Sobre 2010 defini algumas coisas. A primeira é que não vou me considerar mais no armário e nem assumido, sequer vou me preocupar com um rótulo, que é feito para potes de geléia e não para eu que me vejo como complexo, multifacetado, singular e humano, com o que mais nobre ou podre isso tenha. Uma forma que encontrei para dar fim a essa designação de armariado foi o fim da minha participação na comunidade Estou no Armário e daí?, assim como o do meu perfil Well Bernard no Orkut.

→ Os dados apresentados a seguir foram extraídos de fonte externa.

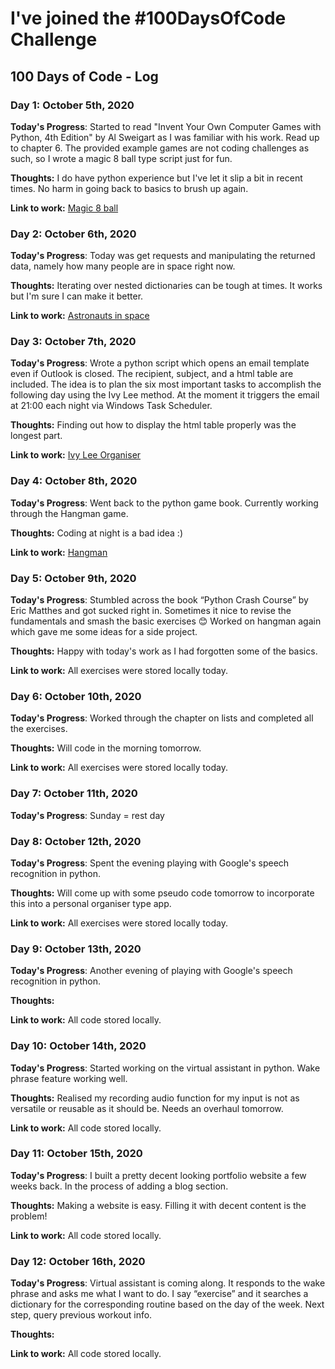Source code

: # I've joined the #100DaysOfCode Challenge

## 100 Days of Code - Log

### Day 1: October 5th, 2020

**Today's Progress**: Started to read "Invent Your Own Computer Games with Python, 4th Edition" by Al Sweigart as I was familiar with his work. Read up to chapter 6. The provided example games are not coding challenges as such, so I wrote a magic 8 ball type script just for fun.

**Thoughts:** I do have python experience but I've let it slip a bit in recent times. No harm in going back to basics to brush up again.

**Link to work:** [Magic 8 ball](https://github.com/AdamKelly/invent_games_with_python/blob/main/magic8ball.py)

### Day 2: October 6th, 2020

**Today's Progress**: Today was get requests and manipulating the returned data, namely how many people are in space right now.

**Thoughts:** Iterating over nested dictionaries can be tough at times. It works but I'm sure I can make it better.

**Link to work:** [Astronauts in space](https://github.com/AdamKelly/misc_python/blob/main/astronauts_in_space.py)

### Day 3: October 7th, 2020

**Today's Progress**: Wrote a python script which opens an email template even if Outlook is closed. The recipient, subject, and a html table are included. The idea is to plan the six most important tasks to accomplish the following day using the Ivy Lee method. At the moment it triggers the email at 21:00 each night via Windows Task Scheduler.

**Thoughts:** Finding out how to display the html table properly was the longest part.

**Link to work:** [Ivy Lee Organiser](https://github.com/AdamKelly/misc_python/blob/main/ivy_lee_organiser.py)

### Day 4: October 8th, 2020

**Today's Progress**: Went back to the python game book. Currently working through the Hangman game.

**Thoughts:** Coding at night is a bad idea :)

**Link to work:** [Hangman](https://github.com/AdamKelly/invent_games_with_python/blob/main/hangman.py)

### Day 5: October 9th, 2020

**Today's Progress**: Stumbled across the book “Python Crash Course” by Eric Matthes and got sucked right in. Sometimes it nice to revise the fundamentals and smash the basic exercises 😊 Worked on hangman again which gave me some ideas for a side project. 

**Thoughts:** Happy with today's work as I had forgotten some of the basics.

**Link to work:** All exercises were stored locally today.

### Day 6: October 10th, 2020

**Today's Progress**: Worked through the chapter on lists and completed all the exercises.

**Thoughts:** Will code in the morning tomorrow.

**Link to work:** All exercises were stored locally today.

### Day 7: October 11th, 2020

**Today's Progress**: Sunday = rest day

### Day 8: October 12th, 2020

**Today's Progress**: Spent the evening playing with Google's speech recognition in python.

**Thoughts:** Will come up with some pseudo code tomorrow to incorporate this into a personal organiser type app.

**Link to work:** All exercises were stored locally today.

### Day 9: October 13th, 2020

**Today's Progress**: Another evening of playing with Google's speech recognition in python.

**Thoughts:**

**Link to work:** All code stored locally.

### Day 10: October 14th, 2020

**Today's Progress**: Started working on the virtual assistant in python. Wake phrase feature working well. 

**Thoughts:** Realised my recording audio function for my input is not as versatile or reusable as it should be. Needs an overhaul tomorrow.

**Link to work:** All code stored locally.

### Day 11: October 15th, 2020

**Today's Progress**: I built a pretty decent looking portfolio website a few weeks back. In the process of adding a blog section.

**Thoughts:** Making a website is easy. Filling it with decent content is the problem!

**Link to work:** All code stored locally.

### Day 12: October 16th, 2020

**Today's Progress**: Virtual assistant is coming along. It responds to the wake phrase and asks me what I want to do. I say “exercise” and it searches a dictionary for the corresponding routine based on the day of the week. Next step, query previous workout info.

**Thoughts:** 

**Link to work:** All code stored locally.
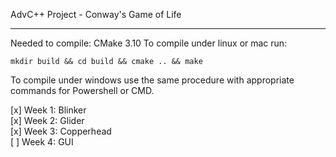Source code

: AdvC++ Project - Conway's Game of Life

---

Needed to compile: CMake 3.10
To compile under linux or mac run:

    mkdir build && cd build && cmake .. && make

To compile under windows use the same procedure with appropriate commands for Powershell or CMD.

[x] Week 1: Blinker  
[x] Week 2: Glider  
[x] Week 3: Copperhead  
[ ] Week 4: GUI  

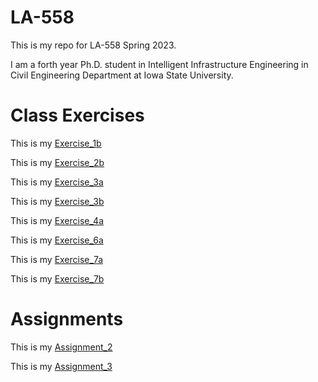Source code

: # LA-558
This is my repo for LA-558 Spring 2023. 

I am a forth year Ph.D. student in Intelligent Infrastructure Engineering in Civil Engineering Department at Iowa State University.

# Class Exercises

This is my [Exercise_1b](ex1b/ex1b.md)

This is my [Exercise_2b](Exercises_/ex2b.md)

This is my [Exercise_3a](Exercises_/ex3a.md)

This is my [Exercise_3b](Exercises_/ex3b.md)

This is my [Exercise_4a](Exercises_/)

This is my [Exercise_6a](Exercises_/)

This is my [Exercise_7a](Exercises_/)

This is my [Exercise_7b](Exercises_/ex7b.md)

# Assignments

This is my [Assignment_2](Exercises_/assignment2.md)

This is my [Assignment_3](Exercises_/index.md)
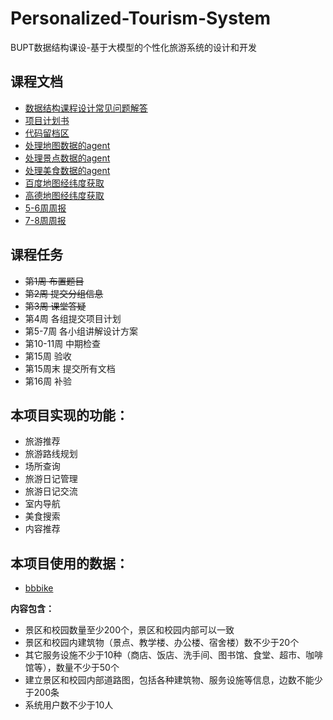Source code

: # Personalized-Tourism-System
BUPT数据结构课设-基于大模型的个性化旅游系统的设计和开发

## 课程文档
- [数据结构课程设计常见问题解答](https://w3yfz0db79.feishu.cn/docx/DVZvdr0CpoadKMxSfVNcTibmn9g)
- [项目计划书](https://lvtdvwrkwee.feishu.cn/wiki/M7h6wpRDBi1DB5kXLtPc7C3Enof)
- [代码留档区](https://lvtdvwrkwee.feishu.cn/wiki/Rd4Pw751ciWGLmkJKcOcqxb4nVb)
- [处理地图数据的agent](https://www.coze.cn/store/agent/7494286841948930083?bot_id=true)
- [处理景点数据的agent](https://www.coze.cn/store/agent/7495295509800861706?bot_id=true)
- [处理美食数据的agent](https://www.coze.cn/store/agent/7500592689638309888?bot_id=true)
- [百度地图经纬度获取](https://api.map.baidu.com/lbsapi/getpoint/index.html)
- [高德地图经纬度获取](https://lbs.amap.com/tools/picker)
- [5-6周周报](https://lvtdvwrkwee.feishu.cn/wiki/X3Dbwe2UfikjS6k1cI8czFHzn3d)
- [7-8周周报](https://lvtdvwrkwee.feishu.cn/wiki/NOmnwaY4diXxAOkfyapcuc0onZb)

## 课程任务
- ~~第1周 布置题目~~
- ~~第2周 提交分组信息~~
- ~~第3周 课堂答疑~~
- 第4周 各组提交项目计划
- 第5-7周 各小组讲解设计方案
- 第10-11周 中期检查
- 第15周 验收
- 第15周末 提交所有文档
- 第16周 补验

## **本项目实现的功能：**
- 旅游推荐
- 旅游路线规划
- 场所查询
- 旅游日记管理
- 旅游日记交流
- 室内导航
- 美食搜索
- 内容推荐

## **本项目使用的数据：**
- [bbbike](https://extract.bbbike.org/?lang=en;sw_lng=12.614;sw_lat=52.186;ne_lng=14.163;ne_lat=52.847;format=geojson.xz;city=%E5%8C%97%E4%BA%AC%E5%B8%82%E6%B5%B7%E6%B7%80%E5%8C%BA;email=3386392530%40qq.com;as=200.1933675049442;pg=0.9908653590446167;coords=;oi=1;layers=B00T;submit=;expire=)

**内容包含：**
- 景区和校园数量至少200个，景区和校园内部可以一致
- 景区和校园内建筑物（景点、教学楼、办公楼、宿舍楼）数不少于20个
- 其它服务设施不少于10种（商店、饭店、洗手间、图书馆、食堂、超市、咖啡馆等），数量不少于50个
- 建立景区和校园内部道路图，包括各种建筑物、服务设施等信息，边数不能少于200条
- 系统用户数不少于10人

Saí da comunidade, pois a um certo tempo não me identificava mais com ela que surgiu num momento da minha vida caracterizado por uma recente autoaceitação, porém cheia da solidão e cercado por um horizonte incógnito e amendrontador. Lá tive meus erros, os quais não seriam repetidos se fossem hoje sem dúvidas. Não os lamento porque isso nada adianta e adiantar alguma coisa não é meu desejo.
Também houve meus atritos, minhas divergências, me chamaram de coisas ruins. Mas quem disse que também não tenho coisas ruins para dizer a respeito dos que me ofendem? Mas foi bom, infinitamente bom, imensurávelmente bom. Pois a ENAED desencadeou coisas que certamente não se desencadeariam sozinhas em mim.
Sei que terei muitas saudades das conversas nos botecos, as cantadas dadas e recebidas, das trocas de experiências, a paciência para ouvir os relatos, para dar e ouvir conselhos inseguros, errantes, mas sinceros. Das provas de amizades não imaginadas, principalmente a dada pelos amigos de São Paulo. Embora tenha sido bom, a ENAED nunca será o que preciso para mim, pois essas demandas já foram superadas. Também não terá o encanto da naturalidade com que as coisas decorreram. A hora de sair e de deixar a comunidade para os outros e suas trajetórias e projetos de vida chegou e eu a fiz.
Assim penso que seja melhor sair, pois faz muito tempo que eu não me identificava mais com a ENAED e assim não tinha mais eu algum entusiasmo para lê-la, dela participar. Sentia-me nela alguém alheio e distante. De tal maneira, discretamente a deixei apagando, por não ver sentido em manter a existência, de Well Bernard. Saí da comunidade para dar ponto um final em um importante capítulo do texto que pode ser a minha vida.
Voltando ao que eu dizia, 2010 é um ano de planos, entre os outros planos está tentar realizar uma vaga em algum projeto de mestrado na universidade e em proporção menor, aumentar a convivência com pessoas do meu universo sexual na minha cidade e quem sabe atender e ser atendido pela demanda afetiva de alguém.
E aqui termino a primeira postagem do ano 2010, no dia do aniversário da minha “assumição”.